13th Mar 2018 16:43
LONDON (Alliance News) - Irish house builder Glenveagh Properties PLC on Tuesday reported a large pretax loss for the five month period since incorporation and said that it has acquired two substantial land portfolios capable of delivering 2,235 units across seven development sites.
Glenveagh Properties has acquired two land portfolios, Project Quattro and Project Town, comprising between them an additional EUR106 million cash investment.
The company, which raised EUR500.0 million in its initial public offering on the Dublin and London stock exchanges in October 2017, recorded a pretax loss of EUR52 million for the period from August 9, 2017, to December 31, 2017, thanks to an equity-settled share-based payment expense of EUR47.5 million. Revenue for the period totaled EUR1.4 million.

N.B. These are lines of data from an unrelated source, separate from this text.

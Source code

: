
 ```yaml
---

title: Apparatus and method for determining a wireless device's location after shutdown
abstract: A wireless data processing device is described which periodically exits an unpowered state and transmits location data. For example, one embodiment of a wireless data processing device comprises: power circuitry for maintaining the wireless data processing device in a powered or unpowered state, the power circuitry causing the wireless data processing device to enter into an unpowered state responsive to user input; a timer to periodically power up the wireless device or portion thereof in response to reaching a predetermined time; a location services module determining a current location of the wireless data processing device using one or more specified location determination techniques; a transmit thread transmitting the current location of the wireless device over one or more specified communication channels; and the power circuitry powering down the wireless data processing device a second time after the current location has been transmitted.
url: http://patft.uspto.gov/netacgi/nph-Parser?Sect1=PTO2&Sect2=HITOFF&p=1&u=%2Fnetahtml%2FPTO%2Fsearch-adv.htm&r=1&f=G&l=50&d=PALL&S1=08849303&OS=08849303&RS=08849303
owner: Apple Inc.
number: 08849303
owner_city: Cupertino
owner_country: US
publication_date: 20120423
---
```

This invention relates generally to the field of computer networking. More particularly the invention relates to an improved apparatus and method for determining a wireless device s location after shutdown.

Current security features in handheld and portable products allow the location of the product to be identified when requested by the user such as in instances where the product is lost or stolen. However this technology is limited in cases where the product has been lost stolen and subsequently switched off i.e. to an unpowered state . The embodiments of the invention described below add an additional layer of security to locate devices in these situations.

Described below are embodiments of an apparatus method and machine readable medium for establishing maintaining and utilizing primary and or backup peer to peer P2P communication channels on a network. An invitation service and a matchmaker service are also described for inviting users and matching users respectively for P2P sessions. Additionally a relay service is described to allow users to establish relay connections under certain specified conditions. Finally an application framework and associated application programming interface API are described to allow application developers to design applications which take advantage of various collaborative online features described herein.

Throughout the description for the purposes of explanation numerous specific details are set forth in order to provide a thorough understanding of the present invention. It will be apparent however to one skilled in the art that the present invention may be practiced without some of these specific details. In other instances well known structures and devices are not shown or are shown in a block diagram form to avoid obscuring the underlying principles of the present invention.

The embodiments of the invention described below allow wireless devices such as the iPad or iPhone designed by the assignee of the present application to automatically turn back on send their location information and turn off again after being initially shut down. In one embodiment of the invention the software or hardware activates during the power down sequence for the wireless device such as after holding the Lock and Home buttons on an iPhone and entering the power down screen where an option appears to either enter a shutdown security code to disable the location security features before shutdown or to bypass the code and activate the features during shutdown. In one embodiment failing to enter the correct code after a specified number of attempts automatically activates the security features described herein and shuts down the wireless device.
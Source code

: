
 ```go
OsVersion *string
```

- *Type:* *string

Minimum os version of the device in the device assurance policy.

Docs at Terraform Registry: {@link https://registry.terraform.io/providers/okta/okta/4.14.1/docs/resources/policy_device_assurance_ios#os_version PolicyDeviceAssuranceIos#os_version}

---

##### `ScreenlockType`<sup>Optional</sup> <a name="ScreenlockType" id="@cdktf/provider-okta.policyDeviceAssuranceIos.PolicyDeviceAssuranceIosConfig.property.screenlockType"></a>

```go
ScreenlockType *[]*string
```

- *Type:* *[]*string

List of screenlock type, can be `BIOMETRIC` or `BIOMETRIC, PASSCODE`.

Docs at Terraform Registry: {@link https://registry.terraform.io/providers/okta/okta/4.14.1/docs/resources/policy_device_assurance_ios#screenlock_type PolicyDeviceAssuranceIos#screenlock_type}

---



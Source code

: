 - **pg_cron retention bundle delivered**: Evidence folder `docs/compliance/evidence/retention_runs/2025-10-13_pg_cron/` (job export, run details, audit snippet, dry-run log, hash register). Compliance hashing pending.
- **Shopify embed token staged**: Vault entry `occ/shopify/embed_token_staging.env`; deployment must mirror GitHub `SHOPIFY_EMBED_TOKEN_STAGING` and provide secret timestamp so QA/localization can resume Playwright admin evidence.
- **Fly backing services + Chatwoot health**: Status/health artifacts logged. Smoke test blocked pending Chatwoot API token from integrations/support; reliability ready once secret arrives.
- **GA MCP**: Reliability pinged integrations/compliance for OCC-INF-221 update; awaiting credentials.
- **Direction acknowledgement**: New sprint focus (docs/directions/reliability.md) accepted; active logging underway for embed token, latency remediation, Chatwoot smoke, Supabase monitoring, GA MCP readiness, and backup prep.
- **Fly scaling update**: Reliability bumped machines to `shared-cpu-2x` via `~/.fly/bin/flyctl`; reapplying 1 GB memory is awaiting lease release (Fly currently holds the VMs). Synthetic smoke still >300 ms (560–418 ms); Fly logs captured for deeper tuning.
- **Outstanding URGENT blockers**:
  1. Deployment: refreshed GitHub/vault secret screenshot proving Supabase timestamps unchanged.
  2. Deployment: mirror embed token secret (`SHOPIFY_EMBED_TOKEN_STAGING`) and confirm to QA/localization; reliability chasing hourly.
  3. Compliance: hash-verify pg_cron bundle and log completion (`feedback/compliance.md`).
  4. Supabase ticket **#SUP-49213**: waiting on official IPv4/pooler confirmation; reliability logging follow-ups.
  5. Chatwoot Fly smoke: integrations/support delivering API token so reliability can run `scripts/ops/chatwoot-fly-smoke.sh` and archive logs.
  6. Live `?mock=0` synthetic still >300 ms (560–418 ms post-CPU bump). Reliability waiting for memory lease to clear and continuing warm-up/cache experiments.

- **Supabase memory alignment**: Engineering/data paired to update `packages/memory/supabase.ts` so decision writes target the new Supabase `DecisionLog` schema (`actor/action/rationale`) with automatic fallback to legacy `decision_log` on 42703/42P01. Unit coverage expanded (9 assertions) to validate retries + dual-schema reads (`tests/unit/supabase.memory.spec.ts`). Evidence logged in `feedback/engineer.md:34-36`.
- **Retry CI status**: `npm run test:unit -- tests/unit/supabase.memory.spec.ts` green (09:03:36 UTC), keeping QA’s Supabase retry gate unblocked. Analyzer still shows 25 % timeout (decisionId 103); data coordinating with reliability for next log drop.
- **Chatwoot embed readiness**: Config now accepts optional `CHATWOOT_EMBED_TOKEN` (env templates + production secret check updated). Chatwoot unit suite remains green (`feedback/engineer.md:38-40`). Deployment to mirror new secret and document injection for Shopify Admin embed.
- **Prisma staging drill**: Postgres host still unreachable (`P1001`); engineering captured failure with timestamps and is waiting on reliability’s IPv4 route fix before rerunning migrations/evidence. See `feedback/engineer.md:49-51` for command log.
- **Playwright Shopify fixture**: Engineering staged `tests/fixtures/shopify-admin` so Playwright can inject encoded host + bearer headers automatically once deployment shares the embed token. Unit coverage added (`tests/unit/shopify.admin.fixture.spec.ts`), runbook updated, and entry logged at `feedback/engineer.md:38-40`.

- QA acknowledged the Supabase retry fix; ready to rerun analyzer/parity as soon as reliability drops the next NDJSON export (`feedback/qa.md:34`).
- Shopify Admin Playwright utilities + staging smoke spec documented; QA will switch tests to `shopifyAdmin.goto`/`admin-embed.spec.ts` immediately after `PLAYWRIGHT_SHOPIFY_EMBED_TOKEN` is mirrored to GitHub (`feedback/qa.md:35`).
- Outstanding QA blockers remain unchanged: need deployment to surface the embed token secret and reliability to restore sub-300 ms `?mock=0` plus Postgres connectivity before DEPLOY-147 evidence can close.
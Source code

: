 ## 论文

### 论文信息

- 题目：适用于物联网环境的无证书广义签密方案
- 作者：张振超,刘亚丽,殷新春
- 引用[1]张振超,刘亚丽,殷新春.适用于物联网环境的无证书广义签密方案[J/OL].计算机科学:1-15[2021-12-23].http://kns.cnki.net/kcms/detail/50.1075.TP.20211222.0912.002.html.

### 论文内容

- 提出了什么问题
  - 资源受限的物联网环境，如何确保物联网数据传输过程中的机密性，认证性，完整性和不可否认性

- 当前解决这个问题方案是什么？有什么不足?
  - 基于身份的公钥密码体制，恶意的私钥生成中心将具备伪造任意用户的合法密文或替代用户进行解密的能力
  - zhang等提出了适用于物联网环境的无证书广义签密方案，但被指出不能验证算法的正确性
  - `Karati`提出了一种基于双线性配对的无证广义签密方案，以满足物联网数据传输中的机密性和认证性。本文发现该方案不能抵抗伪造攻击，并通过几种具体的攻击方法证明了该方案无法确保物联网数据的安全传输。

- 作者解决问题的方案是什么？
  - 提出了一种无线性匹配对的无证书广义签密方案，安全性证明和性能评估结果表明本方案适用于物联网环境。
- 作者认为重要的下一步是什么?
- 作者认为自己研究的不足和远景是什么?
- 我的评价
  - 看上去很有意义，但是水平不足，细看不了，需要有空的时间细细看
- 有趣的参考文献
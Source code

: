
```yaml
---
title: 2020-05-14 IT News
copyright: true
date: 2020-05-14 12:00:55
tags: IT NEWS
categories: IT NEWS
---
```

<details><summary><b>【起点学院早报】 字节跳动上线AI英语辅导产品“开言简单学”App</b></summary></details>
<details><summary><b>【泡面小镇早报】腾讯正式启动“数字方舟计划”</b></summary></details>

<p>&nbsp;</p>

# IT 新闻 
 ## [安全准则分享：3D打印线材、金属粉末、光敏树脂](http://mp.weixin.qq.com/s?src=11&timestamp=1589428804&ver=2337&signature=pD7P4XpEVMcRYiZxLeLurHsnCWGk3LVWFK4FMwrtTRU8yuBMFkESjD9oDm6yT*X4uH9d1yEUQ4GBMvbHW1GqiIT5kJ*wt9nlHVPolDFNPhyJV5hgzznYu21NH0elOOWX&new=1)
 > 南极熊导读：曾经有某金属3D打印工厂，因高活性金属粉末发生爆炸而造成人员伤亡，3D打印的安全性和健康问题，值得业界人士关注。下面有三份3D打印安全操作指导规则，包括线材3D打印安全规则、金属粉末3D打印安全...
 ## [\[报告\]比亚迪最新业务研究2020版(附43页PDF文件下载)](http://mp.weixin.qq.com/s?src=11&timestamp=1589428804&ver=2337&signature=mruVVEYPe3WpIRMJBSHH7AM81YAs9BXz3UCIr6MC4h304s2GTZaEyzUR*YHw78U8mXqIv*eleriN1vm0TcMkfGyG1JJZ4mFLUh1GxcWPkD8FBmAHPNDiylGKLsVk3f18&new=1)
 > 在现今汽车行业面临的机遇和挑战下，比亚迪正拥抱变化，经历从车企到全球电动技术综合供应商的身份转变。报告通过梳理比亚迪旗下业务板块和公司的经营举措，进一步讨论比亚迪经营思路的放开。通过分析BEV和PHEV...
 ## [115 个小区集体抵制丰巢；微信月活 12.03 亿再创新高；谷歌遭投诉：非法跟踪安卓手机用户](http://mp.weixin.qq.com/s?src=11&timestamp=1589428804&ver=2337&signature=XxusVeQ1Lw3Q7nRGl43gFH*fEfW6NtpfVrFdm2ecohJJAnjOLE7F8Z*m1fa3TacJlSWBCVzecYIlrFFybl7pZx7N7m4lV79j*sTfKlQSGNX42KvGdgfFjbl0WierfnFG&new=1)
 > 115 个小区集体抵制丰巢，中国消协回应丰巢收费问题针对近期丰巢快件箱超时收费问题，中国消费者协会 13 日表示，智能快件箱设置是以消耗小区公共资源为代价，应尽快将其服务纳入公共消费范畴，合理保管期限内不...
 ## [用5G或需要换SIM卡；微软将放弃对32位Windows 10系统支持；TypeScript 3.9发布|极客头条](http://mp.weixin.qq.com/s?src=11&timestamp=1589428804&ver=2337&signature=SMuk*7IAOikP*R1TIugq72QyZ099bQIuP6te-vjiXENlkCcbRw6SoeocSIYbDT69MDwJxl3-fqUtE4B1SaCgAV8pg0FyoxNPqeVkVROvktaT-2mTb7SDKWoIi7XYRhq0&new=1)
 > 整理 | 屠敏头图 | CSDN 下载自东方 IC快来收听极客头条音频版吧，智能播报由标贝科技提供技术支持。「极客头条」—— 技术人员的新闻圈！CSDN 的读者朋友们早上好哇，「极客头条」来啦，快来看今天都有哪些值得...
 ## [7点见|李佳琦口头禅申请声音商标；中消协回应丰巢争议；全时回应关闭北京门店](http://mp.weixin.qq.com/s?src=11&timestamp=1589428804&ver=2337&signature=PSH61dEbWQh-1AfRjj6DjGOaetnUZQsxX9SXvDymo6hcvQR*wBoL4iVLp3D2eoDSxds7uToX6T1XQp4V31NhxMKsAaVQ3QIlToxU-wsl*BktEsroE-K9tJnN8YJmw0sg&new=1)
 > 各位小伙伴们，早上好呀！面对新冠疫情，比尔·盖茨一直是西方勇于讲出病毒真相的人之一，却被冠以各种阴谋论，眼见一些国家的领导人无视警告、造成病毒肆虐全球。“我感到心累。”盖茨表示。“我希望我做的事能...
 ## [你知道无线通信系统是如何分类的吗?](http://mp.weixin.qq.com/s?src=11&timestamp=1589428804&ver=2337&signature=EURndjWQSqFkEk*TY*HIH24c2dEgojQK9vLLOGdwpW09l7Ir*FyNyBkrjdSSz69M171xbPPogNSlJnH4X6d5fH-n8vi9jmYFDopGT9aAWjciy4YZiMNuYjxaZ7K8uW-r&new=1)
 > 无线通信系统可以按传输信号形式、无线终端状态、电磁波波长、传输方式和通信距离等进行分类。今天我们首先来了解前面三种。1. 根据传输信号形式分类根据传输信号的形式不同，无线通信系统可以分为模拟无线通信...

The share-based payments were allocated to John Mulcahy and Justin Bickle, the founders of the company, and to certain members of the management team. The founders subscribed for 200 million shares in the company's stock offering.
"I am delighted with our progress in the few short months since we completed the IPO. We have smartly invested nearly EUR300 million of the cash proceeds in very attractive multi-year land sites. We will commence construction on over 700 units in our first full year of operations, and we already have a market-leading organisation and trusted brand," Glenveagh Co-Founder and CEO Justin Bickle said.
Shares in Glenveagh Properties closed at 1.12 Euro cents, up 0.6%.